Nous sommes au 17ème siècle, la marqueterie de bois prend son envol grâce à la découverte d’essences rares et précieuses, arrivées en Europe dans la mouvance des Grandes Découvertes. Elle séduit, mais n’est pas à la portée de toutes les bourses. Alors un peu dans son ombre se développe une autre marqueterie, celle de la paille de seigle, dont il se dit qu’elle devient fil d’or sous les reflets lumineux.
Tandis que les moniales l’adoptent pour broder les chasubles ou les devants d’autels, des ateliers se développent, civils ou religieux, et plus surprenant, bientôt pénitentiaires. Au cours du 18ème siècle les galères tombent en désuétude, la marine à voile a gagné la partie. Reviennent alors à quai les anciens galériens, dans des bagnes nouvellement construits au sein desquels se monteront là aussi des ateliers. Les bagnards ont le droit de vendre leurs créations, c’est un petit plus pour améliorer un quotidien infernal.
Certains de ces coffrets à jeux, de ces boîtes à ouvrages ou autres petits tableaux ont traversé les siècles, mais, rarement signés, leurs créateurs sont restés anonymes.
Le 18ème siècle marque l’apogée de la marqueterie de paille, puis elle s’effacera au cours du 19ème siècle.
Son histoire est ensuite décousue. De nouveau très en vogue dans la période Art Déco, sous l’impulsion des décorateurs André Groult et Jean-Michel Franck qui en habillent des meubles, paravent ou intérieurs de luxe, elle se laisse par la suite encore oublier. Il y aura un petit retour dans les années 50 avec le décorateur Jean Royère entre autres, mais il faut attendre les années 90 pour qu’elle fasse de nouveau parler d’elle.
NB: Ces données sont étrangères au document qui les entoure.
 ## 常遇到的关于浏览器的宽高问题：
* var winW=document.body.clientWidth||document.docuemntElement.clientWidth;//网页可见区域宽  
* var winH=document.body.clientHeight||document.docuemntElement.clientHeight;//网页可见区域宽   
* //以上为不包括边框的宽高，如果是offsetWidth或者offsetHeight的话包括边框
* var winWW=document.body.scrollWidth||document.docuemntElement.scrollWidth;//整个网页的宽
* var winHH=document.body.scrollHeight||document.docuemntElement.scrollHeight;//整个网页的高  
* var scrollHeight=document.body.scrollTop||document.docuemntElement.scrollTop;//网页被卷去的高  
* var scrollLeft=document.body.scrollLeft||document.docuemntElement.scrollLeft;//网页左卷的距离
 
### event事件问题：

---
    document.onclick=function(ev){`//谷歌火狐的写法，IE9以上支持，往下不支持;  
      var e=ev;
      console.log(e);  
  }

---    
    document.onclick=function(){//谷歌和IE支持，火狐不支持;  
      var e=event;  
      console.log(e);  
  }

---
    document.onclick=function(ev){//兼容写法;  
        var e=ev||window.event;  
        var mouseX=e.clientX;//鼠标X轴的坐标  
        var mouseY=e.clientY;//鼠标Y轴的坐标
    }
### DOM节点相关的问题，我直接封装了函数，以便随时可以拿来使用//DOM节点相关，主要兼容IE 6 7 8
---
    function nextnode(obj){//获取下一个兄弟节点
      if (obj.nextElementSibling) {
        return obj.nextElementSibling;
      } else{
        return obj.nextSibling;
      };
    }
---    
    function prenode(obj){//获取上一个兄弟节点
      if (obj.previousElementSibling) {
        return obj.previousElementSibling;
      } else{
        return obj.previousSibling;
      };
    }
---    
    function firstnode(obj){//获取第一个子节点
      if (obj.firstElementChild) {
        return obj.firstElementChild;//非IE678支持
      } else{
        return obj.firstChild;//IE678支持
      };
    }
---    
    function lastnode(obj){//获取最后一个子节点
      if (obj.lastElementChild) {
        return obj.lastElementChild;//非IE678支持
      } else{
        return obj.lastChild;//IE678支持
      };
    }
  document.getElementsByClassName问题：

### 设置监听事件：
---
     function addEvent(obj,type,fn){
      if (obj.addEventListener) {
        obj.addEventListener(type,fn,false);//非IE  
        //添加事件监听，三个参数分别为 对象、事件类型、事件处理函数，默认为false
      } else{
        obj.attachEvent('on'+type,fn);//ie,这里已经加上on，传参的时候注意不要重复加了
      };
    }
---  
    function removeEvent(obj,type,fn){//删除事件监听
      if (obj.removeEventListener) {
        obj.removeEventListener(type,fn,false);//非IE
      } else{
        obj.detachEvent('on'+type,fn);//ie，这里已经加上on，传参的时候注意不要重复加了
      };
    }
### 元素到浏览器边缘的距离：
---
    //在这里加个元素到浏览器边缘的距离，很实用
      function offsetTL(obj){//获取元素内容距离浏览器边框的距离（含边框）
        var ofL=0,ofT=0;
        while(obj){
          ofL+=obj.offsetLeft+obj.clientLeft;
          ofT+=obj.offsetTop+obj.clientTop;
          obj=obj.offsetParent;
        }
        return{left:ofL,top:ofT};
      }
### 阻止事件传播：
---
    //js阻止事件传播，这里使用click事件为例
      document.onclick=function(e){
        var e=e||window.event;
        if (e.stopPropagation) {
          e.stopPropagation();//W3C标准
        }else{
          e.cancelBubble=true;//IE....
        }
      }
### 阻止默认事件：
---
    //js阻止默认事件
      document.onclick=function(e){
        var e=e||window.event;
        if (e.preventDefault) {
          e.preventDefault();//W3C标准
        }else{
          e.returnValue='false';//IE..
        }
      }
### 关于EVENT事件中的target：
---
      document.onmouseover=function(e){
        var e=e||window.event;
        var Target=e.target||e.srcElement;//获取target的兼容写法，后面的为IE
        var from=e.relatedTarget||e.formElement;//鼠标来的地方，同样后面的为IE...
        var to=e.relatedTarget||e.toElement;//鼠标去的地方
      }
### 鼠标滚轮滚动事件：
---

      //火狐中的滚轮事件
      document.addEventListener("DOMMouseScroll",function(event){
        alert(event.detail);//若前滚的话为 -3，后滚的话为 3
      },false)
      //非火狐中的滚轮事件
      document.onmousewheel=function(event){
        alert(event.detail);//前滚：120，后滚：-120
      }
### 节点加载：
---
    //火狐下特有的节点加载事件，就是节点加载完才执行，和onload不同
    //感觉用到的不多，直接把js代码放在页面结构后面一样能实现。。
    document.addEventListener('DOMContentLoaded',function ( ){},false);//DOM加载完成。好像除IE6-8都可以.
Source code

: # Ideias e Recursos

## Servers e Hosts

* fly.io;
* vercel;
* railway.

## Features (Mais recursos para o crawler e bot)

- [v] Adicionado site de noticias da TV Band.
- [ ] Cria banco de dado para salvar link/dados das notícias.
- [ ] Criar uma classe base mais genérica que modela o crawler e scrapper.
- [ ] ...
C’est Lison de Caunes, petite-fille d’André Groult, qui reprend alors le flambeau pour redonner à ce savoir-faire ancestral ses lettres de noblesse en même temps qu’une nouvelle jeunesse.
C'est quoi la paille de seigle ?
Tout simplement, une graminée. On la cultive comme une céréale, à ceci près qu’on la récolte juste en fin de floraison. Les chaumes blanchissent dans les champs une dizaine de jours, puis finissent de sécher debout et en gerbes pour enfin être traités selon leur utilisation.
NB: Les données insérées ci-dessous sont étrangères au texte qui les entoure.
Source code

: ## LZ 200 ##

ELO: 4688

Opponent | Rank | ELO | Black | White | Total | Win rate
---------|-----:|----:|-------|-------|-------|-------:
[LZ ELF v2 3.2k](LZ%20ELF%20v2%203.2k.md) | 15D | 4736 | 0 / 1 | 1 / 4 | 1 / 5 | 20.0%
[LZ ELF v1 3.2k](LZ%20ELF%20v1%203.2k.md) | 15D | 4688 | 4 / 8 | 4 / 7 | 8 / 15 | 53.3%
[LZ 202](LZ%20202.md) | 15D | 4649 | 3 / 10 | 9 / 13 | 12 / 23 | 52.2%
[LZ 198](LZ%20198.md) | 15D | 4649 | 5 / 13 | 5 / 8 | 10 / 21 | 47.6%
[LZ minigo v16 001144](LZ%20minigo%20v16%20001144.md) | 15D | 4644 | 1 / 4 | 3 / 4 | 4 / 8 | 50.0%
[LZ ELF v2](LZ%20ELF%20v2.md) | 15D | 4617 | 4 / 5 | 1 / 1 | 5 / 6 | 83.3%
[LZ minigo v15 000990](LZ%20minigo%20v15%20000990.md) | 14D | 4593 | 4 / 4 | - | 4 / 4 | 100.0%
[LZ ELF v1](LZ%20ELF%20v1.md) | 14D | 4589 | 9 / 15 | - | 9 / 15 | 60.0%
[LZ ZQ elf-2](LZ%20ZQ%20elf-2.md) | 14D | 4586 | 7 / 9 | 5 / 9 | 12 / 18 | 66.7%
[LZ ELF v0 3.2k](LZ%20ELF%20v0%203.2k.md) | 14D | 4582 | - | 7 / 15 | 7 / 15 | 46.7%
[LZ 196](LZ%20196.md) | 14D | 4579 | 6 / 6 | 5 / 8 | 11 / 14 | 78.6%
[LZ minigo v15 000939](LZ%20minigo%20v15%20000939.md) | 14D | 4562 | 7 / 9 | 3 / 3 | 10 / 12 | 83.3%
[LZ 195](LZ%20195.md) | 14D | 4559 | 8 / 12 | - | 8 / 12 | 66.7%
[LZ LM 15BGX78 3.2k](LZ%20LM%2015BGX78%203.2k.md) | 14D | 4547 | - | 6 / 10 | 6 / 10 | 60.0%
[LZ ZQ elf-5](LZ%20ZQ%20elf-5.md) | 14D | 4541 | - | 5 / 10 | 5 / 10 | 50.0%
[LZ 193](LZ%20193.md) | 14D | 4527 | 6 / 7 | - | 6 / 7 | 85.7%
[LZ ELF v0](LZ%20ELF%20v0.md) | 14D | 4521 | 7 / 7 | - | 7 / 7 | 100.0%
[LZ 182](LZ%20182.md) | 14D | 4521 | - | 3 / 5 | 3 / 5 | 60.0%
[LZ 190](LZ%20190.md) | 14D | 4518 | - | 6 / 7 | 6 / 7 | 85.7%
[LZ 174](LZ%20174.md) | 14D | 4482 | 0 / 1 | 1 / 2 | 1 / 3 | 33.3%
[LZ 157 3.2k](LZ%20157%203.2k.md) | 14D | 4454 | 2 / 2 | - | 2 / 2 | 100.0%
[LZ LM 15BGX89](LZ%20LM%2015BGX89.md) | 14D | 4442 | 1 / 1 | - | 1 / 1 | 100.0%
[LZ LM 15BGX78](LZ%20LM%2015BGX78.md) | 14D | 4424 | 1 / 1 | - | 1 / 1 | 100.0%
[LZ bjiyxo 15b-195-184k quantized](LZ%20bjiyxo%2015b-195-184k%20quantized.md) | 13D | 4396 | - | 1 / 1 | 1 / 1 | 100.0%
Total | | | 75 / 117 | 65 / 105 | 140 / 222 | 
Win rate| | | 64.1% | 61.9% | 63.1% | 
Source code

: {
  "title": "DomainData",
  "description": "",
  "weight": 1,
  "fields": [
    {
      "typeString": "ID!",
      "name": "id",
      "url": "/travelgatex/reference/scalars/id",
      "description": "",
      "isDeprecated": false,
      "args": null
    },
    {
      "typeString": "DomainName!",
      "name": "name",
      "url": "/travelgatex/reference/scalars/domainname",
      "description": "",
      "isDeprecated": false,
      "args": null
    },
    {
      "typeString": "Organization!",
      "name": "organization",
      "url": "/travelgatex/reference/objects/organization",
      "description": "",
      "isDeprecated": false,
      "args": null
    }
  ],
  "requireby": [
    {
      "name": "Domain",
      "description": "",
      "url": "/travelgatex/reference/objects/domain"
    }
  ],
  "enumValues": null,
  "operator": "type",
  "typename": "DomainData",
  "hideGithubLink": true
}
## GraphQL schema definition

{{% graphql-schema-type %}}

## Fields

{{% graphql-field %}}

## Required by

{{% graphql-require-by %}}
Plus longue et plus souple que la paille de blé, on en fait des toits de chaumes, des assises de chaises, de la vannerie etc, et bien sûr de la marqueterie. On l’utilise "au naturel", ou teintée selon les besoins de l’artisan.
"Ce brin de seigle dans son champ, il est si simple…" : Anne-Lise n’en est toujours pas revenue, qui eut cru que ce fétu de paille plutôt du genre rustique et modeste deviendrait objet d’art ?
La paille de seigle ? une matière existante dans la nature, qui s’est pris des coups de vents, des pluies, qui a poussé dans la difficulté et qui devient par le travail de la main quelque chose de très beau
Anne-Lise Dever - marqueteuse
Mais quel est donc le pouvoir étrange de cette paille de seigle... Aussi anodine qu’elle en ait l’air, il semblerait bien qu’elle dissimule aux coups d’œil non avertis un petit truc en plus. De fait, à y regarder de plus près, après qu’elle soit passée entre les mains de l’artisan, c’est tout un jeu de lumière qui se fait jour : un petit théâtre de lignes et de teintes, de brins de paille judicieusement posés, qui s’amusent à danser avec la lumière de reflets en reflets.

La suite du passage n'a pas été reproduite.